Between spates of touring and their separate day trips to the city, Tommy and Morty had lived an intensely focused life in the two years they had shared the house. One month Tommy’s life was a cram session of readings, parties, school visits, radio interviews, and—back when authors had any cachet—television talk shows. And then, for a season, it became a serial monotony of paperwork, phone calls, gardening, tending to the needs of a geriatric house. The longer stretches were almost monastic, but Tommy didn’t see it that way, because the small, hectic periods of travel and fuss, of managing so much attention (both welcome and intrusive), filled her days with more people than she might have met in the entirety of any other viable life.
So it surprised her one day when Morty said, “Do you realize what a pair of sorry introverts we are?” He had just pointed
out that a visiting plumber was the first person either of them had spoken with, face-to-face, in nearly a week. “Maybe we should start making jam or cordials. Wear ropes around our waists.”
They were bound together as well by their mothers’ failing health, though they spoke only rarely about this kindred burden—perhaps because each of them felt inadequate, never attentive enough. Tommy had Dani and her father to cover for her periods of absence and negligence—and, in hindsight, it’s clear that Tommy’s mother did her best to minimize the trials of her treatment, always insisting that she looked much worse than she felt. As for Morty, he could tell himself that his mother hardly noticed when he came to visit—and surely wouldn’t remember once he left.
But at the time, Tommy had no intention, at least in the long term, of giving up on finding a separate life of her own. About children, she wasn’t certain, but who didn’t want to fall feverishly, lustfully, then lastingly in love? Since Scott, her Jamesian lover in college, she’d had two short liaisons, both disastrous, with men she met while she lived in the city. When they had each let her down, she had been grateful for Morty’s company during the day. There were times she could even comfort herself with the certainty that here was a handsome, talented man who knew her well and treated her with kindness, even affection. If Morty had been attracted to women, maybe, despite their age difference, they would have married.

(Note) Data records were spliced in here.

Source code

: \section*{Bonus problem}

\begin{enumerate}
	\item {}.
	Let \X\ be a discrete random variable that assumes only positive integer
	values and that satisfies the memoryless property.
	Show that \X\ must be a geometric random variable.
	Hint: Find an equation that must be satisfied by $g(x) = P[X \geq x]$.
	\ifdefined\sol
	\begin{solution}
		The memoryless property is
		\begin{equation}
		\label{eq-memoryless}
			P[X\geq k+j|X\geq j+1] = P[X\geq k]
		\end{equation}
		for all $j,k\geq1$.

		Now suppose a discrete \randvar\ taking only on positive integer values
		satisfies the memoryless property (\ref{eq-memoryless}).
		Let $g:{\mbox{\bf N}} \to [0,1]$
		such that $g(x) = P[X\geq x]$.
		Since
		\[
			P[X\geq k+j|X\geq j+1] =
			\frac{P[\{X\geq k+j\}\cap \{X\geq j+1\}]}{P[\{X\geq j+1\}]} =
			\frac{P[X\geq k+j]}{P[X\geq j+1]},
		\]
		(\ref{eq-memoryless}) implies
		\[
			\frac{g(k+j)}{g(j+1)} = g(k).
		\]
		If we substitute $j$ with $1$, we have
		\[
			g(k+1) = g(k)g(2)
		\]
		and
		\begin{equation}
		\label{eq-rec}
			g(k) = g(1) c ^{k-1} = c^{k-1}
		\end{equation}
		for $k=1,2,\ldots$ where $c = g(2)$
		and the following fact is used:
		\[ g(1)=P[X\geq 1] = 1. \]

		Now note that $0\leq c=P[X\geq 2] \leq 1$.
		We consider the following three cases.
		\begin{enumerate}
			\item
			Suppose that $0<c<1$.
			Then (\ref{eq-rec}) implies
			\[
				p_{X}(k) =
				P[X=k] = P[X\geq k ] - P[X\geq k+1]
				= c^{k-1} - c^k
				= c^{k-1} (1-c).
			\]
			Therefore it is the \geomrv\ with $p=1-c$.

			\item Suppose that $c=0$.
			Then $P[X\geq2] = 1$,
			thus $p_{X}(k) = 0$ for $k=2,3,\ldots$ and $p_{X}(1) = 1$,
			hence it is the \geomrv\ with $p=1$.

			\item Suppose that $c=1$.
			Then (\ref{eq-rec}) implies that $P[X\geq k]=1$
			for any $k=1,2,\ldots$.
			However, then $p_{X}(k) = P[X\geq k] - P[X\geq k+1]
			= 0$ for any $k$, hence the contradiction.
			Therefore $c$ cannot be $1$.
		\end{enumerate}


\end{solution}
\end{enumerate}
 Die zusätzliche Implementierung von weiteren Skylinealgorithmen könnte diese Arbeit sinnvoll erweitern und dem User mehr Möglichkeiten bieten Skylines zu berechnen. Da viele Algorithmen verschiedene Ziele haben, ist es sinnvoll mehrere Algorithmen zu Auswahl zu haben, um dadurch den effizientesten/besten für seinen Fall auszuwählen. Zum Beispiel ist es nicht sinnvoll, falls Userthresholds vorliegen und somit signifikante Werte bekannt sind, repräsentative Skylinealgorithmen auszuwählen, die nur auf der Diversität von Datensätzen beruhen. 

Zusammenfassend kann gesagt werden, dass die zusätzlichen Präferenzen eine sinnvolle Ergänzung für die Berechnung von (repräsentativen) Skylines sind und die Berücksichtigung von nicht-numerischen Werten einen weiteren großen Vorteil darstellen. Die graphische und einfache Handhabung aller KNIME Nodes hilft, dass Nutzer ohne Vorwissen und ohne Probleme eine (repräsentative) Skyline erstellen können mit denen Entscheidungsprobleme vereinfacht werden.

But she and Morty did not talk about love, not the kind of love that involved coupling. For too many people around them, death had eclipsed that kind of love. Because Tommy began working for Morty at almost exactly the same moment when whispers of the rogue disease began to circulate, she assumed that Morty had sworn off passionate connections because they were simply too risky. (In Morty’s building on Twelfth Street, a downstairs neighbor was the first man Tommy saw whose skin had broken out in those lurid bruises. She saw him just a few times, trying hard not to stare, before she never saw him again.)